Not all branding projects require illustrative design, but we've been able to leverage that skill when needed. Here are five examples.
We approach every project with a well-defined strategy. Thorough research and understanding of a client's marketplace, and the target audience they desire to reach, are critical to keeping the project focused and the design explorations appropriate.
The conceptual cues that drive our design directions can be mere rabbit trails of thought derived from our research. An idea can come from an association with a universal metaphor or shape to cleverly communicate a meaning that aligns with the company, product, or service it's being created to represent.
Not all logos need to be geometric forms like a circle, square, triangle, or hexagon. Sometimes the best solution requires visual storytelling. That's where illustrative design comes into play.
When we approached the Fair Game project, we explored various ideas. Think of it as conceptual math. For example, what story can you tell when you have people who love to hunt deer and are looking for romance? Well, do the math; deer + love + cupid equals a deer cupid, right? Of course.
Saul Bass is the OG of illustrative design. So many of the iconic brands you recognized today were initially designed by Saul in the 50s and 60s. He defined design best when he said, "Design is thinking made visual."
And how do you turn creative thinking into a realized illustrative design? Of course, this is better shown than explained. Here’s the four-step process we used in exploring one of our design directions for the Fair Game project:
Step 1: For me, the process starts with a rough drawing. It doesn't have to be perfect. The point is to capture the essence of an idea. Often, it’s helpful to use visual references.
At this stage, it really doesn't matter whether the style leans more toward graphic or realistic. In this example, referring to a real-world photo of a deer helps us deduce what makes a deer look like a deer.
Step 2: Vector building in Adobe Illustrator is more about craftsmanship than drawing. So I use the drawing as a guide to build the shapes needed.
Step 3: I’ve beefed up the point size on strokes as shown in antlers, then expanded them into shapes and offset the head shape to create a final profile. I then used pathfinder to unite them into one cohesive shape. That gives us the final base artwork.
Step 4: With the final brand mark established, we usually begin exploring color next.
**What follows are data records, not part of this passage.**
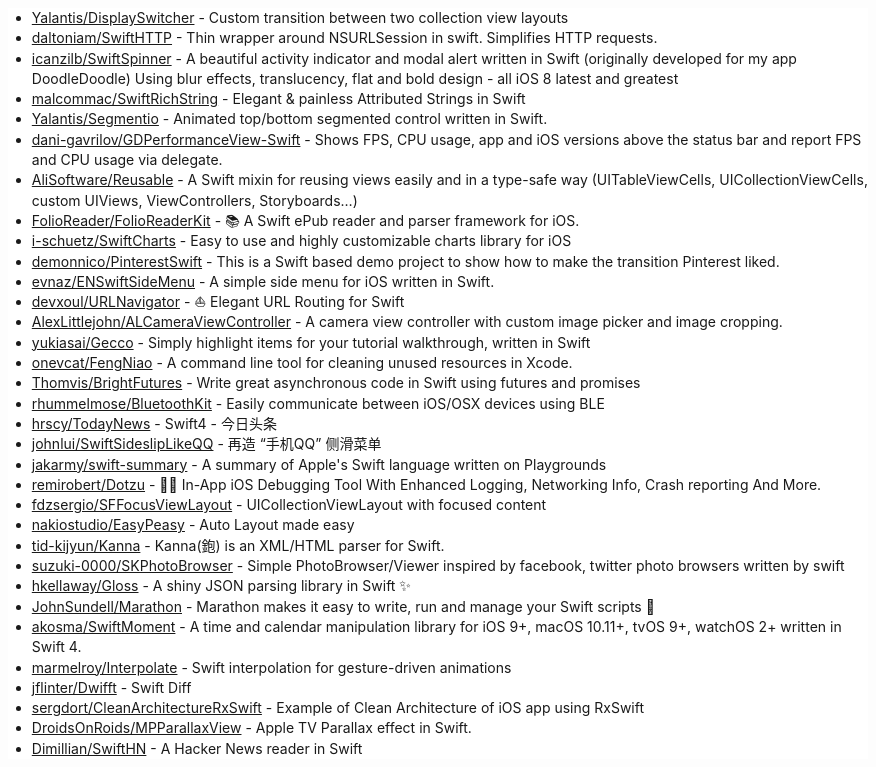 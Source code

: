 * [Yalantis/DisplaySwitcher](https://github.com/Yalantis/DisplaySwitcher) - Custom transition between two collection view layouts
* [daltoniam/SwiftHTTP](https://github.com/daltoniam/SwiftHTTP) - Thin wrapper around NSURLSession in swift. Simplifies HTTP requests.
* [icanzilb/SwiftSpinner](https://github.com/icanzilb/SwiftSpinner) - A beautiful activity indicator and modal alert written in Swift (originally developed for my app DoodleDoodle) Using blur effects, translucency, flat and bold design - all iOS 8 latest and greatest
* [malcommac/SwiftRichString](https://github.com/malcommac/SwiftRichString) - Elegant & painless Attributed Strings in Swift
* [Yalantis/Segmentio](https://github.com/Yalantis/Segmentio) - Animated top/bottom segmented control written in Swift.
* [dani-gavrilov/GDPerformanceView-Swift](https://github.com/dani-gavrilov/GDPerformanceView-Swift) - Shows FPS, CPU usage, app and iOS versions above the status bar and report FPS and CPU usage via delegate.
* [AliSoftware/Reusable](https://github.com/AliSoftware/Reusable) - A Swift mixin for reusing views easily and in a type-safe way (UITableViewCells, UICollectionViewCells, custom UIViews, ViewControllers, Storyboards…)
* [FolioReader/FolioReaderKit](https://github.com/FolioReader/FolioReaderKit) - 📚 A Swift ePub reader and parser framework for iOS.
* [i-schuetz/SwiftCharts](https://github.com/i-schuetz/SwiftCharts) - Easy to use and highly customizable charts library for iOS
* [demonnico/PinterestSwift](https://github.com/demonnico/PinterestSwift) - This is a Swift based demo project to show how to make the transition Pinterest liked.
* [evnaz/ENSwiftSideMenu](https://github.com/evnaz/ENSwiftSideMenu) - A simple side menu for iOS written in Swift.
* [devxoul/URLNavigator](https://github.com/devxoul/URLNavigator) - ⛵️ Elegant URL Routing for Swift
* [AlexLittlejohn/ALCameraViewController](https://github.com/AlexLittlejohn/ALCameraViewController) - A camera view controller with custom image picker and image cropping.
* [yukiasai/Gecco](https://github.com/yukiasai/Gecco) - Simply highlight items for your tutorial walkthrough, written in Swift
* [onevcat/FengNiao](https://github.com/onevcat/FengNiao) - A command line tool for cleaning unused resources in Xcode.
* [Thomvis/BrightFutures](https://github.com/Thomvis/BrightFutures) - Write great asynchronous code in Swift using futures and promises
* [rhummelmose/BluetoothKit](https://github.com/rhummelmose/BluetoothKit) - Easily communicate between iOS/OSX devices using BLE
* [hrscy/TodayNews](https://github.com/hrscy/TodayNews) - Swift4 - 今日头条
* [johnlui/SwiftSideslipLikeQQ](https://github.com/johnlui/SwiftSideslipLikeQQ) - 再造 “手机QQ” 侧滑菜单
* [jakarmy/swift-summary](https://github.com/jakarmy/swift-summary) - A summary of Apple's Swift language written on Playgrounds
* [remirobert/Dotzu](https://github.com/remirobert/Dotzu) - :iphone::eyes: In-App iOS Debugging Tool With Enhanced Logging, Networking Info, Crash reporting And More.
* [fdzsergio/SFFocusViewLayout](https://github.com/fdzsergio/SFFocusViewLayout) - UICollectionViewLayout with focused content
* [nakiostudio/EasyPeasy](https://github.com/nakiostudio/EasyPeasy) - Auto Layout made easy
* [tid-kijyun/Kanna](https://github.com/tid-kijyun/Kanna) - Kanna(鉋) is an XML/HTML parser for Swift.
* [suzuki-0000/SKPhotoBrowser](https://github.com/suzuki-0000/SKPhotoBrowser) - Simple PhotoBrowser/Viewer inspired by facebook, twitter photo browsers written by swift
* [hkellaway/Gloss](https://github.com/hkellaway/Gloss) - A shiny JSON parsing library in Swift :sparkles:
* [JohnSundell/Marathon](https://github.com/JohnSundell/Marathon) - Marathon makes it easy to write, run and manage your Swift scripts 🏃
* [akosma/SwiftMoment](https://github.com/akosma/SwiftMoment) - A time and calendar manipulation library for  iOS 9+, macOS 10.11+, tvOS 9+, watchOS 2+ written in Swift 4.
* [marmelroy/Interpolate](https://github.com/marmelroy/Interpolate) - Swift interpolation for gesture-driven animations
* [jflinter/Dwifft](https://github.com/jflinter/Dwifft) - Swift Diff
* [sergdort/CleanArchitectureRxSwift](https://github.com/sergdort/CleanArchitectureRxSwift) - Example of Clean Architecture of iOS app using RxSwift
* [DroidsOnRoids/MPParallaxView](https://github.com/DroidsOnRoids/MPParallaxView) - Apple TV Parallax effect in Swift.
* [Dimillian/SwiftHN](https://github.com/Dimillian/SwiftHN) - A Hacker News reader in Swift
It’s now way easier to decide what colors will work best with this design direction.
The final logo design for Fair Game suits this online dating platform well. It’ll resonate directly with people who love the outdoors and are seeking like-minded romantic connections
We hope you enjoyed this insight into one portion of our creative process. Illustrative design opens the doors to a whole range of creative logo solutions that would otherwise be difficult or impossible.
The world is full of illustrative design, so be on the lookout. Now that you have a better appreciation for what goes into it, I bet you'll notice lots more examples out in the wild.